フリーランスと生産性についてまとめて考える機会があったので書きとめておきたい。

日本では次のようなことが語られている。

1.フリーランスという雇われない働き方を選択する人が世界で増えている。

2.フリーランスをスマホのアプリなどでつなげることで、企業、働く側どちらも生産性や創造性が高まる。

3.AI技術者などが全体で不足しているなか、大企業で有効に活用されていない人材がフリーランスとなることで社会全体の効率性、生産性を向上することができる。

4.そうはいってもフリーランスとして働くことは、請負金額の設定や仕事がなくなったとき、病気、けが、老後といったことに不安があるため、保護が必要だ。

5.フリーランスは雇われて働いているわけではないので、最長労働時間、残業代、失業保険といった雇われいている労働者を対象としたものではない保護が必要だ。

6.競争力の高い欧米の企業はジョブ型の働き方をしているため、ジョブ型の働き方に合致するフリーランスの働き方は日本企業、社会の競争力を高めてくれる。

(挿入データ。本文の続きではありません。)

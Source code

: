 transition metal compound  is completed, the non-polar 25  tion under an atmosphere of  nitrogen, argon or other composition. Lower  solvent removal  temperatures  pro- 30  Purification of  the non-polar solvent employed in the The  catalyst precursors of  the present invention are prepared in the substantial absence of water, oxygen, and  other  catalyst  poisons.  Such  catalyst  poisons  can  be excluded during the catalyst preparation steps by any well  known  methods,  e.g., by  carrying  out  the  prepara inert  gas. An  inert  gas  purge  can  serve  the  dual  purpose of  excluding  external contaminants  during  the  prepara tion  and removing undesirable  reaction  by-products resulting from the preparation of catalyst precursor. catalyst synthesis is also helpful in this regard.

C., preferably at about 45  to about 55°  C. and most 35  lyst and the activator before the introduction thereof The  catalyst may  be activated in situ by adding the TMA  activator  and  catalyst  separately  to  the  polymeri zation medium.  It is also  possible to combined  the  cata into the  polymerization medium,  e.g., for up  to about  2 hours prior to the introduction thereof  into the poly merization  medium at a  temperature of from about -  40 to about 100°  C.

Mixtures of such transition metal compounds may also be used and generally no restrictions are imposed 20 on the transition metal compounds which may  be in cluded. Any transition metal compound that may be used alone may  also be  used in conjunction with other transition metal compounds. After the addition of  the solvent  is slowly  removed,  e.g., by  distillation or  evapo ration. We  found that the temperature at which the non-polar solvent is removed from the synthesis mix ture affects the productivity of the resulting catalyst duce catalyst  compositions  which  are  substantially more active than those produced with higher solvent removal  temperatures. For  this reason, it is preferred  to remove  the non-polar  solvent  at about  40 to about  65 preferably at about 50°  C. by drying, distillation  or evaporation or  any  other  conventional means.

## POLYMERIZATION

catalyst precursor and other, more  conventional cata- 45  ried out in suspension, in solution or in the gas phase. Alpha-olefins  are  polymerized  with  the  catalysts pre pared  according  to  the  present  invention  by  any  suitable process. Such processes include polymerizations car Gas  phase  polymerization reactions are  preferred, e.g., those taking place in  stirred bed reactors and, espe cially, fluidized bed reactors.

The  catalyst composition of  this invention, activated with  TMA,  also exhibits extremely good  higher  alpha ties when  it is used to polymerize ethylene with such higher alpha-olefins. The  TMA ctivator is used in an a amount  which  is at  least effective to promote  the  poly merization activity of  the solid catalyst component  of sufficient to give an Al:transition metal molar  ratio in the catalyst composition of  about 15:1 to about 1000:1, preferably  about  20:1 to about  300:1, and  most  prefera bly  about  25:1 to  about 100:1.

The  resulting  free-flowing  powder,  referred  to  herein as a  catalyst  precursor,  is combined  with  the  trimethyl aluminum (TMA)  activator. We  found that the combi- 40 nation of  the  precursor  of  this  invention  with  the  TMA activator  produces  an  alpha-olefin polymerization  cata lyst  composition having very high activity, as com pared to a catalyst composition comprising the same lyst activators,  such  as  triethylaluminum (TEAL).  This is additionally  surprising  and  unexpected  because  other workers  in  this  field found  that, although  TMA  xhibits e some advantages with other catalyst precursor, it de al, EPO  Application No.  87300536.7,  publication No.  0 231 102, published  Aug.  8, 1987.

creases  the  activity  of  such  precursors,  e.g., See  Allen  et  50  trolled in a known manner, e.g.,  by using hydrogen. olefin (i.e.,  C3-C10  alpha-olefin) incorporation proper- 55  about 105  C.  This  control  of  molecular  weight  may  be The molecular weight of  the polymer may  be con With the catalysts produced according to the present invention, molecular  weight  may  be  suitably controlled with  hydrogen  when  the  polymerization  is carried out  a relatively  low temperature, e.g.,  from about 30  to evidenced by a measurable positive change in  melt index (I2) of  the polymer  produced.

しかし、これらの言説がエビデンスに基づいたものでないとすればどうだろうか。

一つずつみていこう。

第一に、世界でフリーランスで働いている人は「劇的」になど増えてはいない特にアメリカでは2018年6月に連邦労働省労働統計局(BLS: Bureau of Labor Statistics)が公表した、コンティンジェント(臨時)・オルタナティブ(代替)雇用契約調査の結果で、フリーランスとして働いている労働者が就業人口の7%弱しかいないことが明らかになったことで、「増えている」との声は聞かれなくなった。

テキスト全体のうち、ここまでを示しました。